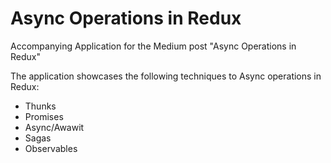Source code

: # Async Operations in Redux
Accompanying Application for the Medium post "Async Operations in Redux"

The application showcases the following techniques to Async operations in Redux:
* Thunks
* Promises
* Async/Awawit
* Sagas
* Observables
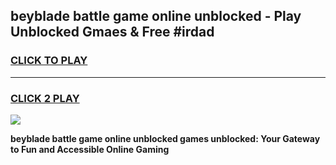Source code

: 
## beyblade battle game online unblocked - Play Unblocked Gmaes & Free #irdad
<h3>
<a href="https://news.freeplayer.one?title=beyblade_battle_game_online_unblocked&ref=03M">CLICK TO PLAY</a></h3>
<hr>

<h3>
<a href="https://news.freeplayer.one?title=beyblade_battle_game_online_unblocked&ref=03M">CLICK 2 PLAY</a>
  
</h3>

<a href="https://news.freeplayer.one?title=beyblade_battle_game_online_unblocked&ref=03M"><img src="https://clearcache.store/games.png"></a>


**beyblade battle game online unblocked games unblocked: Your Gateway to Fun and Accessible Online Gaming**
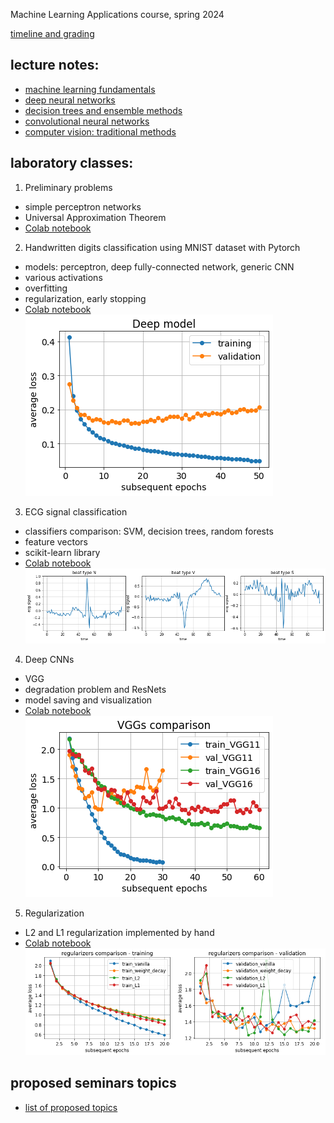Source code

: Machine Learning Applications course, spring 2024

[timeline and grading](rules.pdf)

## lecture notes:
- [machine learning fundamentals](https://drive.google.com/file/d/1S1kyjETWWD8Ajgc_X_f6nRGsYXWa7g8P/view?usp=sharing)
- [deep neural networks](https://drive.google.com/file/d/1cNBT1Np76QPU1lcnMNaWRd_prHCJ8Re6/view?usp=sharing)
- [decision trees and ensemble methods](https://drive.google.com/file/d/1yXvrphpWBYCJ07F0NDYfk-KBtUtF1Pji/view?usp=sharing)
- [convolutional neural networks](https://drive.google.com/file/d/1MMwRDtjgv43sQ2_v9wZ9EqPUbJfUIPKJ/view?usp=sharing)
- [computer vision: traditional methods](https://drive.google.com/file/d/1kEe73ZhOLI28Nb5Fj54QynA4nolb0-yH/view?usp=sharing)

<!--
- [computer vision: deep-learning methods](https://drive.google.com/file/d/1wiWTQniLMvZVWVqxcSsoNdE57vneVf-2/view?usp=sharing)
- [recurrent neural networks](https://drive.google.com/file/d/1mBBBH6bfWt3gP_y3exfIHpnuVbi8x4QB/view?usp=sharing)
- [attention and transformers](https://drive.google.com/file/d/1PYARx84U70I_v-0UMalmJdrYfbtK9q6u/view?usp=sharing)
- [autoencoders and GANs](https://drive.google.com/file/d/1ub8-l1em4A22HCeephXdbNPEZCBJCw3Y/view?usp=sharing)
- [graph- and group-equivariant- neural networks](https://drive.google.com/file/d/1IAOaZSrGka6yIboazptO29aMYYnMy9Yw/view?usp=sharing)
- [self- and semi-supervised learning, synthetic data](https://drive.google.com/file/d/1e7cKVR90kfm1oT11cy9hlBknMmGt9XC4/view?usp=sharing)
-->


## laboratory classes:

1. Preliminary problems
- simple perceptron networks
- Universal Approximation Theorem
- [Colab notebook](https://colab.research.google.com/gist/jarek-pawlowski/18a24dcba8536ed4d1218c9a7bbd3eab/preliminary_problems.ipynb)
2. Handwritten digits classification using MNIST dataset with Pytorch
- models: perceptron, deep fully-connected network, generic CNN
- various activations
- overfitting
- regularization, early stopping
- [Colab notebook](https://colab.research.google.com/gist/jarek-pawlowski/a5177dbf879b7e1f6c0f1ec1f698a73e/mnist_in_3_flavours.ipynb)
![overfitted model](/Deep.png)
3. ECG signal classification
- classifiers comparison: SVM, decision trees, random forests
- feature vectors
- scikit-learn library
- [Colab notebook](https://colab.research.google.com/gist/jarek-pawlowski/a504de96d401a02556f0cea58f8fd21a/ecg_classification.ipynb)
![ecg arrhythimas](signals.png)
4. Deep CNNs
- VGG 
- degradation problem and ResNets
- model saving and visualization
- [Colab notebook](https://colab.research.google.com/gist/jarek-pawlowski/56f3f4c05d6bb54a2723edbf4109a678/advancedcnns.ipynb)
![example results for VGG](VGGs.png)
5. Regularization
- L2 and L1 regularization implemented by hand
- [Colab notebook](https://colab.research.google.com/gist/jarek-pawlowski/3ef2fb14caa3ade580d5cd3e23464c1b/regularization.ipynb)
![regularization results](regularization.png)

<!--
6. Augmentation in image processing, two separated tasks:
- take MNIST or CIFAR dataset, apply some simple geometric transformations (see e.g. [lecture](CV2.pdf)), and check if such dataset extending improves accuracy (take some CNN model from previous labs):
    * use simple transformations (e.g. flip, rotate, translate, scale) using [scikit-image](https://scikit-image.org/docs/dev/api/skimage.transform.html), or [open-cv](https://docs.opencv.org/4.x/da/d6e/tutorial_py_geometric_transformations.html)
    * or use [albumentations](https://github.com/albumentations-team/albumentations) library, demo: https://demo.albumentations.ai/
    > * example of combining *albumentations* with pytorch *Dataset* is presented [here](pytorch_albumentations.ipynb)
    * in case of MNIST verify if applying flips or rotations > 45 deg improve accuracy or not, why?
- play with one-shot style transfer that might be also used for images augmentation (e.g. see [here](https://www.nature.com/articles/s41598-022-09264-z)), understand the idea, and run some exemplary code on your own images
> * papers:
>   * [Gatys original paper](https://www.cv-foundation.org/openaccess/content_cvpr_2016/papers/Gatys_Image_Style_Transfer_CVPR_2016_paper.pdf)
>   * https://arxiv.org/pdf/1904.11617v1.pdf 
> * code:
>   * https://github.com/limingcv/Photorealistic-Style-Transfer 
>   * https://github.com/KushajveerSingh/Photorealistic-Style-Transfer

7. Transformer network
- self-attention mechanism
- and Transformer encoder implemented from scratch

[Colab notebook](simple_Transformer.ipynb)

![attention map](attention_head.png)

8. Convolutional GAN on MNIST
- generative adversarial network model: generator & discriminator 
- training GANs

[Colab notebook](GAN_on_MNIST.ipynb)

![example results for GAN model](generated_mnist.png)
-->


## proposed seminars topics
- [list of proposed topics](seminar_topics.pdf)

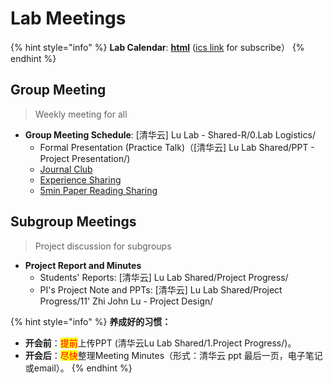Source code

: # Lab Meetings

{% hint style="info" %}
**Lab Calendar**: [**html**](https://outlook.live.com/owa/calendar/0c7950ee-9f96-427e-8229-e0fcdd915b44/ac41d38f-f582-4f44-91d7-a776ae33b6be/cid-0AFBF18A0971099A/index.html) ([ics link](https://docs.ncrnalab.org/docs/cal#lab-calendars) for subscribe）
{% endhint %}

## Group Meeting&#x20;

> Weekly meeting for all

* **Group Meeting  Schedule**:  \[清华云] Lu Lab - Shared-R/0.Lab Logistics/
  * Formal Presentation (Practice Talk)（\[清华云] Lu Lab Shared/PPT - Project Presentation/)
  * [Journal Club](https://cloud.tsinghua.edu.cn/d/3fc850ee450b4d00b402/)&#x20;
  * [Experience Sharing ](https://cloud.tsinghua.edu.cn/d/4bab0cf9ce98463aa7d4/)
  * [5min Paper Reading Sharing](https://cloud.tsinghua.edu.cn/d/9d49a35091bc41baa830/)&#x20;

## Subgroup Meetings

> Project discussion for subgroups

* **Project Report and Minutes**
  * Students' Reports: \[清华云] Lu Lab Shared/Project Progress/
  * PI's Project Note and PPTs: \[清华云] Lu Lab Shared/Project Progress/11' Zhi John Lu - Project Design/

{% hint style="info" %}
**养成好的习惯：**

* **开会前**：<mark style="color:red;">提前</mark>上传PPT (清华云Lu Lab Shared/1.Project Progress/)。
* **开会后**：<mark style="color:red;">尽快</mark>整理Meeting Minutes（形式：清华云 ppt 最后一页，电子笔记或email）。
{% endhint %}

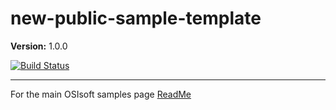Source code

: # new-public-sample-template

**Version:** 1.0.0

[![Build Status](https://dev.azure.com/osieng/engineering/_apis/build/status/product-readiness/OCS/osisoft.sample-ocs-authentication_client_credentials_simple-java?branchName=main)](https://dev.azure.com/osieng/engineering/_build/latest?definitionId=4475&branchName=main)

---

For the main OSIsoft samples page [ReadMe](https://github.com/osisoft/OSI-Samples)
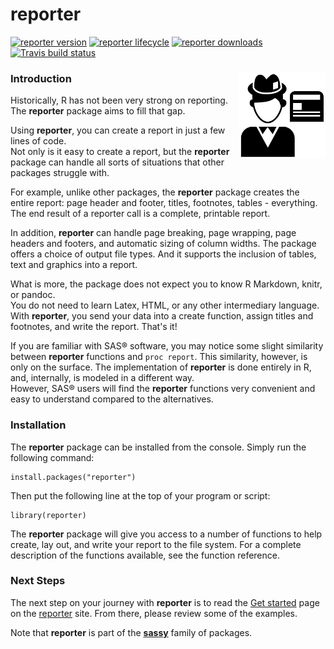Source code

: # reporter 

<!-- badges: start -->

[![reporter version](https://www.r-pkg.org/badges/version/reporter)](https://cran.r-project.org/package=reporter)
[![reporter lifecycle](https://img.shields.io/badge/lifecycle-maturing-blue.svg)](https://cran.r-project.org/package=reporter)
[![reporter downloads](https://cranlogs.r-pkg.org/badges/grand-total/reporter)](https://cran.r-project.org/package=reporter)
[![Travis build status](https://travis-ci.com/dbosak01/reporter.svg?branch=master)](https://travis-ci.com/dbosak01/reporter)
<!-- badges: end -->

### Introduction <img src="man/images/reporter.svg" align="right" height="138"/>

Historically, R has not been very strong on reporting.  The **reporter**
package aims to fill that gap.  

Using **reporter**, you can create a report in just a few lines of code.  
Not only is it easy to create a report, but the **reporter** package can handle 
all sorts of situations that other packages struggle with.

For example, unlike other packages, the **reporter** package creates the entire
report: page header and footer, titles, footnotes, tables - everything.
The end result of a reporter call is a complete, printable report. 

In addition, **reporter** can handle page breaking, page wrapping, page 
headers and footers, and automatic sizing of column widths.  The package
offers a choice of output file types.  And it supports the inclusion of 
tables, text and graphics into a report.

What is more, the package does not expect you to know R Markdown, knitr, or pandoc.  
You do not need to learn Latex, HTML, or any other intermediary language.
With **reporter**, you send your data into a create function, assign 
titles and footnotes, and write the report.  That's it!

If you are familiar with SAS® software, you may notice some slight 
similarity between **reporter** functions and `proc report`.  This similarity,
however, is only on the surface.  The implementation of **reporter** is
done entirely in R, and, internally, is modeled in a different way.  
However, SAS® users will find the **reporter** 
functions very convenient and easy to understand compared to the
alternatives.

### Installation

The **reporter** package can be installed from the console.  Simply run 
the following command: 

    install.packages("reporter")


Then put the following line at the top of your program or script:

    library(reporter)

The **reporter** package will give you access to a number of functions
to help create, lay out, and write your report to the file system.  For a 
complete description of the functions available, see the function reference.

### Next Steps

The next step on your journey with **reporter** is to read the
[Get started](http://reporter.r-sassy.org/articles/reporter.html) page
on the [reporter](http://reporter.r-sassy.org) site.  From there, please
review some of the examples.  

Note that **reporter** is part of the **[sassy](http://www.r-sassy.org)**
family of packages.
◇ ◇ ◇ ◇ ◇ ◇ ◇
Problem description
Reprint exactly the lines above that start at the one with "package aims to fill that gap." and end at the one with "all sorts of", keeping both and adding none.

Exercise answer
package aims to fill that gap.  

Using **reporter**, you can create a report in just a few lines of code.  
Not only is it easy to create a report, but the **reporter** package can handle 
all sorts of situations that other packages struggle with.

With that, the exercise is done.